Since only the words are wanted, reproduce every entry exactly and leave the images behind.
-.-.-
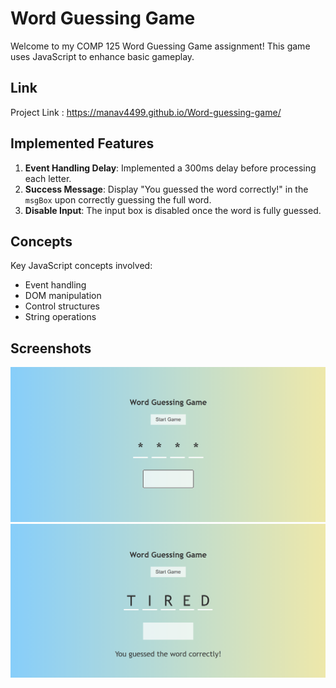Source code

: # Word Guessing Game
Welcome to my COMP 125 Word Guessing Game assignment! This game uses JavaScript to enhance basic gameplay. 

## Link 
Project Link : https://manav4499.github.io/Word-guessing-game/

## Implemented Features
1. **Event Handling Delay**: Implemented a 300ms delay before processing each letter.
2. **Success Message**: Display "You guessed the word correctly!" in the `msgBox` upon correctly guessing the full word.
3. **Disable Input**: The input box is disabled once the word is fully guessed.

## Concepts
Key JavaScript concepts involved:
- Event handling
- DOM manipulation
- Control structures
- String operations

## Screenshots

<img width="1440" alt="Landing page" src="Project Photos/Screenshot 2024-12-28 192912.png">
<img width="1440" alt="Result page" src="Project Photos/Screenshot 2024-12-28 193057.png">
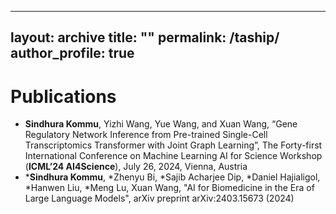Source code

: [//]: # (---)

[//]: # (layout: archive)

[//]: # (title: "Publications")

[//]: # (permalink: /publications/)

[//]: # (author_profile: true)

[//]: # (---)

[//]: # ()
[//]: # ({% if author.googlescholar %})

[//]: # (  You can also find my articles on <u><a href="{{author.googlescholar}}">my Google Scholar profile</a>.</u>)

[//]: # ({% endif %})

[//]: # ()
[//]: # ({% include base_path %})

[//]: # ()
[//]: # ({% for post in site.publications reversed %})

[//]: # (  {% include archive-single.html %})

[//]: # ({% endfor %})

---
layout: archive
title: ""
permalink: /taship/
author_profile: true
---

Publications
======

* **Sindhura Kommu**, Yizhi Wang, Yue Wang, and Xuan Wang, “Gene Regulatory Network Inference from Pre-trained Single-Cell Transcriptomics Transformer with Joint Graph Learning”, The Forty-first International Conference on Machine Learning AI for Science Workshop (**ICML’24 AI4Science**), July 26, 2024, Vienna, Austria
* ***Sindhura Kommu**, *Zhenyu Bi, *Sajib Acharjee Dip, *Daniel Hajialigol, *Hanwen Liu, *Meng Lu, Xuan Wang, "AI for Biomedicine in the Era of Large Language Models", arXiv preprint arXiv:2403.15673 (2024)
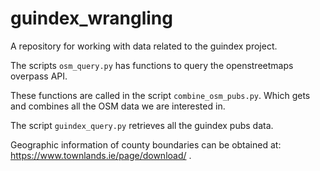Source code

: # guindex_wrangling
A repository for working with data related to the guindex project.

The scripts `osm_query.py` has functions to query the openstreetmaps 
overpass API.

These functions are called in the script `combine_osm_pubs.py`.
Which gets and combines all the OSM data we are interested in.

The script `guindex_query.py` retrieves all the guindex pubs data.

Geographic information of county boundaries can be obtained at: https://www.townlands.ie/page/download/ .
-.-.-
_Response to the task_
Source code

: # Word Guessing Game
Welcome to my COMP 125 Word Guessing Game assignment! This game uses JavaScript to enhance basic gameplay. 

## Link 
Project Link : https://manav4499.github.io/Word-guessing-game/

## Implemented Features
1. **Event Handling Delay**: Implemented a 300ms delay before processing each letter.
2. **Success Message**: Display "You guessed the word correctly!" in the `msgBox` upon correctly guessing the full word.
3. **Disable Input**: The input box is disabled once the word is fully guessed.

## Concepts
Key JavaScript concepts involved:
- Event handling
- DOM manipulation
- Control structures
- String operations

## Screenshots

<img width="1440" alt="Landing page" src="Project Photos/Screenshot 2024-12-28 192912.png">
<img width="1440" alt="Result page" src="Project Photos/Screenshot 2024-12-28 193057.png">
Source code

: [//]: # (---)

[//]: # (layout: archive)

[//]: # (title: "Publications")

[//]: # (permalink: /publications/)

[//]: # (author_profile: true)

[//]: # (---)

[//]: # ()
[//]: # ({% if author.googlescholar %})

[//]: # (  You can also find my articles on <u><a href="{{author.googlescholar}}">my Google Scholar profile</a>.</u>)

[//]: # ({% endif %})

[//]: # ()
[//]: # ({% include base_path %})

[//]: # ()
[//]: # ({% for post in site.publications reversed %})

[//]: # (  {% include archive-single.html %})

[//]: # ({% endfor %})

---
layout: archive
title: ""
permalink: /taship/
author_profile: true
---

Publications
======

* **Sindhura Kommu**, Yizhi Wang, Yue Wang, and Xuan Wang, “Gene Regulatory Network Inference from Pre-trained Single-Cell Transcriptomics Transformer with Joint Graph Learning”, The Forty-first International Conference on Machine Learning AI for Science Workshop (**ICML’24 AI4Science**), July 26, 2024, Vienna, Austria
* ***Sindhura Kommu**, *Zhenyu Bi, *Sajib Acharjee Dip, *Daniel Hajialigol, *Hanwen Liu, *Meng Lu, Xuan Wang, "AI for Biomedicine in the Era of Large Language Models", arXiv preprint arXiv:2403.15673 (2024)
Source code

: # guindex_wrangling
A repository for working with data related to the guindex project.

The scripts `osm_query.py` has functions to query the openstreetmaps 
overpass API.

These functions are called in the script `combine_osm_pubs.py`.
Which gets and combines all the OSM data we are interested in.

The script `guindex_query.py` retrieves all the guindex pubs data.

Geographic information of county boundaries can be obtained at: https://www.townlands.ie/page/download/ .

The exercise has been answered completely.